*Items from a data source*
-----

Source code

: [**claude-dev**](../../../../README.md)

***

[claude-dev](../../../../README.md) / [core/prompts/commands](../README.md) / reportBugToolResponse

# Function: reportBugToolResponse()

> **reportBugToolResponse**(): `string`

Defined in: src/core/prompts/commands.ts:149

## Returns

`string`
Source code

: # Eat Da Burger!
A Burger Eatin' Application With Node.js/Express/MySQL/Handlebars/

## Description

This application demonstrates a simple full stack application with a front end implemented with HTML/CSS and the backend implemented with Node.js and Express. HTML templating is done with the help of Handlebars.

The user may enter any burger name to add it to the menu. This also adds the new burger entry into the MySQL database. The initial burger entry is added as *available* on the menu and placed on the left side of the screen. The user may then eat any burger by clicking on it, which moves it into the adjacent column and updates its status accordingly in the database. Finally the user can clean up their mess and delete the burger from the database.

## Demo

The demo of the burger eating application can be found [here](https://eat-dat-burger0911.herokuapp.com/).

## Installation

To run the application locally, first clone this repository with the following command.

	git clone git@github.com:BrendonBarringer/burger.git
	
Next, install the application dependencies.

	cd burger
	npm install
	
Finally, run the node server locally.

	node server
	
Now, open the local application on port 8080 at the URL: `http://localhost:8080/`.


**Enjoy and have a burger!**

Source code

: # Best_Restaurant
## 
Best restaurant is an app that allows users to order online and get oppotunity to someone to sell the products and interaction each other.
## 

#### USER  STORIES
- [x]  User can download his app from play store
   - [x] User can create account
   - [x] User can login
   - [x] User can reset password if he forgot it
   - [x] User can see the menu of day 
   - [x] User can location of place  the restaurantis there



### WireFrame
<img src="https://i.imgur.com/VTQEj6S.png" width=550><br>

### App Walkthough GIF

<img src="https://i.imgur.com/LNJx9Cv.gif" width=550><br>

-----

*PROBLEM DETAILS*
Copy the whole of the data above exactly.

*EXERCISE SOLUTION*
Source code

: [**claude-dev**](../../../../README.md)

***

[claude-dev](../../../../README.md) / [core/prompts/commands](../README.md) / reportBugToolResponse

# Function: reportBugToolResponse()

> **reportBugToolResponse**(): `string`

Defined in: src/core/prompts/commands.ts:149

## Returns

`string`
Source code

: # Eat Da Burger!
A Burger Eatin' Application With Node.js/Express/MySQL/Handlebars/

## Description

This application demonstrates a simple full stack application with a front end implemented with HTML/CSS and the backend implemented with Node.js and Express. HTML templating is done with the help of Handlebars.

The user may enter any burger name to add it to the menu. This also adds the new burger entry into the MySQL database. The initial burger entry is added as *available* on the menu and placed on the left side of the screen. The user may then eat any burger by clicking on it, which moves it into the adjacent column and updates its status accordingly in the database. Finally the user can clean up their mess and delete the burger from the database.

## Demo

The demo of the burger eating application can be found [here](https://eat-dat-burger0911.herokuapp.com/).

## Installation

To run the application locally, first clone this repository with the following command.

	git clone git@github.com:BrendonBarringer/burger.git
	
Next, install the application dependencies.

	cd burger
	npm install
	
Finally, run the node server locally.

	node server
	
Now, open the local application on port 8080 at the URL: `http://localhost:8080/`.


**Enjoy and have a burger!**

Source code

: # Best_Restaurant
## 
Best restaurant is an app that allows users to order online and get oppotunity to someone to sell the products and interaction each other.
## 

#### USER  STORIES
- [x]  User can download his app from play store
   - [x] User can create account
   - [x] User can login
   - [x] User can reset password if he forgot it
   - [x] User can see the menu of day 
   - [x] User can location of place  the restaurantis there



### WireFrame
<img src="https://i.imgur.com/VTQEj6S.png" width=550><br>

### App Walkthough GIF

<img src="https://i.imgur.com/LNJx9Cv.gif" width=550><br>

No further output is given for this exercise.